§ **YOUR INSTRUCTIONS**
Look through the records below and collect all lines that hold the string "public".

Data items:
* * * * * * * * *
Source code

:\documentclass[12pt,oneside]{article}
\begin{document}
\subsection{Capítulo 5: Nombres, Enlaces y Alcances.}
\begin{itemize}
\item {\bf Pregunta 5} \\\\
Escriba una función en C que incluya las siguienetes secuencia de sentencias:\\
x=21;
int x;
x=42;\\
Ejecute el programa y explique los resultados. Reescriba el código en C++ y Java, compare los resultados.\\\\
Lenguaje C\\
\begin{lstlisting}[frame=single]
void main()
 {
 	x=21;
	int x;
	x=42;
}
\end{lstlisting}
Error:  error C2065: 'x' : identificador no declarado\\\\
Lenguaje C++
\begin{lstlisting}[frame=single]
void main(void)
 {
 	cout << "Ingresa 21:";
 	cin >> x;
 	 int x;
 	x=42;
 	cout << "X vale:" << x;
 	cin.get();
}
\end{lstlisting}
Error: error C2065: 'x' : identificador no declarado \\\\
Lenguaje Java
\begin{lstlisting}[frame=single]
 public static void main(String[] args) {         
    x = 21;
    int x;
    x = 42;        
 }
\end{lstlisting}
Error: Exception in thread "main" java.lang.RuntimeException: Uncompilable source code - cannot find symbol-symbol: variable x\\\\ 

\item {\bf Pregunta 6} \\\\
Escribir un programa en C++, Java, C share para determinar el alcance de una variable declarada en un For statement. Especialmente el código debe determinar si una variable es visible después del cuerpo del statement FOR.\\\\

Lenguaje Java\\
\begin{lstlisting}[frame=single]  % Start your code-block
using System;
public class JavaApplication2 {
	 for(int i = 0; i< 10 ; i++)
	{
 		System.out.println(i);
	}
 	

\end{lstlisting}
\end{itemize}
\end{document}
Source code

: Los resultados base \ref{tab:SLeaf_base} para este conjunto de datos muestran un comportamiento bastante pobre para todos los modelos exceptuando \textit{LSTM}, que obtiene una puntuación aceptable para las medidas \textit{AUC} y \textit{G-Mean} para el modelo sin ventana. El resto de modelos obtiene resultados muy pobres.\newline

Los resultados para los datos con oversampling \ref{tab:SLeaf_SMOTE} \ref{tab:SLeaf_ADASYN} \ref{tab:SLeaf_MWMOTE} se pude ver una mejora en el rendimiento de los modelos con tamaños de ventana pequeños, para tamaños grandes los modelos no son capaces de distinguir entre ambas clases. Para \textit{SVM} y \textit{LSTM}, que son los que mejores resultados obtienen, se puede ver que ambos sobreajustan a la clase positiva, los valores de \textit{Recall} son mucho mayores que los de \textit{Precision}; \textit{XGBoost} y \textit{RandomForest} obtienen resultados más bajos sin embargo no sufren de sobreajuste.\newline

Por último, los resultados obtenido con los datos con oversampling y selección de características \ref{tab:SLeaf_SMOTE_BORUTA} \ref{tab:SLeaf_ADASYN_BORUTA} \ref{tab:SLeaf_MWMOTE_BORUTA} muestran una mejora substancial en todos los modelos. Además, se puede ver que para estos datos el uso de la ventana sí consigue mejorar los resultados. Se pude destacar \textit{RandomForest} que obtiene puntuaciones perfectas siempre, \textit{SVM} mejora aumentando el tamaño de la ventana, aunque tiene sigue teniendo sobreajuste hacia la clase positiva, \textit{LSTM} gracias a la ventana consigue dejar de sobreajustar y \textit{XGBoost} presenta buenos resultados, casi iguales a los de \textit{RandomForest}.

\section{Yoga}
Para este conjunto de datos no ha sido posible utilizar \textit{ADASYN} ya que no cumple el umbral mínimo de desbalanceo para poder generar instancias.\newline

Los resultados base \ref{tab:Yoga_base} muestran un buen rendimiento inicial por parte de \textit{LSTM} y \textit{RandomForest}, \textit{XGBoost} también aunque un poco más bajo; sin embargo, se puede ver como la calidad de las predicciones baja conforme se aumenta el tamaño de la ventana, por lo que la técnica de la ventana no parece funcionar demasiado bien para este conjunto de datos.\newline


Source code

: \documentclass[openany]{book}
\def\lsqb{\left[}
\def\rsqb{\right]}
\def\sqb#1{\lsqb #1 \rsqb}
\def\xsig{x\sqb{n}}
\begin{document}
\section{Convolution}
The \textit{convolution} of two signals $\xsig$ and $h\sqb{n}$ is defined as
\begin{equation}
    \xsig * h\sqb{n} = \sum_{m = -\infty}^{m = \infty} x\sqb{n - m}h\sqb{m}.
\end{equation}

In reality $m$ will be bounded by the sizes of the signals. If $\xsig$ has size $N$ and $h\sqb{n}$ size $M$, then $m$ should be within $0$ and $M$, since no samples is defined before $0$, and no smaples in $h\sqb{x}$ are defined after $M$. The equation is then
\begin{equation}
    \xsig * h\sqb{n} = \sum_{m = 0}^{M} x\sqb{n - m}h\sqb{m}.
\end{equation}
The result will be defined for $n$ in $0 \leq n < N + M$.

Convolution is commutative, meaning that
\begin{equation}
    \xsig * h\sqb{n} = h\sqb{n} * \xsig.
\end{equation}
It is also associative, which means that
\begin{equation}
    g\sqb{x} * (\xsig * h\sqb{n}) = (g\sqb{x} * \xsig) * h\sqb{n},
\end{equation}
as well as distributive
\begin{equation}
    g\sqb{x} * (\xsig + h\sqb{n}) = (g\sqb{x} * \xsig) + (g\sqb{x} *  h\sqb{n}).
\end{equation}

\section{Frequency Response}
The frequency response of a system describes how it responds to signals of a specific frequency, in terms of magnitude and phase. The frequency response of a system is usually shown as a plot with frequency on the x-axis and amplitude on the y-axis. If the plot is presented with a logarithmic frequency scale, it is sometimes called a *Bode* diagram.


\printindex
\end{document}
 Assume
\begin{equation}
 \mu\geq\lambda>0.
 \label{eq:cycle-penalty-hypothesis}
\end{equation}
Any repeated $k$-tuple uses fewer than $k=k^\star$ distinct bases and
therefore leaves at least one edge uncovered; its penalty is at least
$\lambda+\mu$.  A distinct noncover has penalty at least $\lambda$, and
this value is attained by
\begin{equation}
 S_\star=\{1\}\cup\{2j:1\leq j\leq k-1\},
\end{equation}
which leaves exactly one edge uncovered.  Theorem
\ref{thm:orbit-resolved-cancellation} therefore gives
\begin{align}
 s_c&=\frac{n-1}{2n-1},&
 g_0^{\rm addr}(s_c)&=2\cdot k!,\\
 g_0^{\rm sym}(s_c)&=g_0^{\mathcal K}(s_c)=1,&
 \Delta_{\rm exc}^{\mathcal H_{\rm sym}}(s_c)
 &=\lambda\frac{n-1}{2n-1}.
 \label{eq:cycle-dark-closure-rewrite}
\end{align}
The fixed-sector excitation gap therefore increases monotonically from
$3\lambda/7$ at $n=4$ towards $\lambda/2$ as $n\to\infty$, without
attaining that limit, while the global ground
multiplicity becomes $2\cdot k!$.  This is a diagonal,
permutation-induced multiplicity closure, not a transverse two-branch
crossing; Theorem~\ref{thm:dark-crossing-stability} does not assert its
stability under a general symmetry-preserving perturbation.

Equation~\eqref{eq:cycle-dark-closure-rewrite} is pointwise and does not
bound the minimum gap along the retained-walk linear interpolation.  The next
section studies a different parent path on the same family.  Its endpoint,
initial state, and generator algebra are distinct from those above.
* * * * * * * * *
§ **WORKED SOLUTION**
 public static void main(String[] args) {         
public class JavaApplication2 {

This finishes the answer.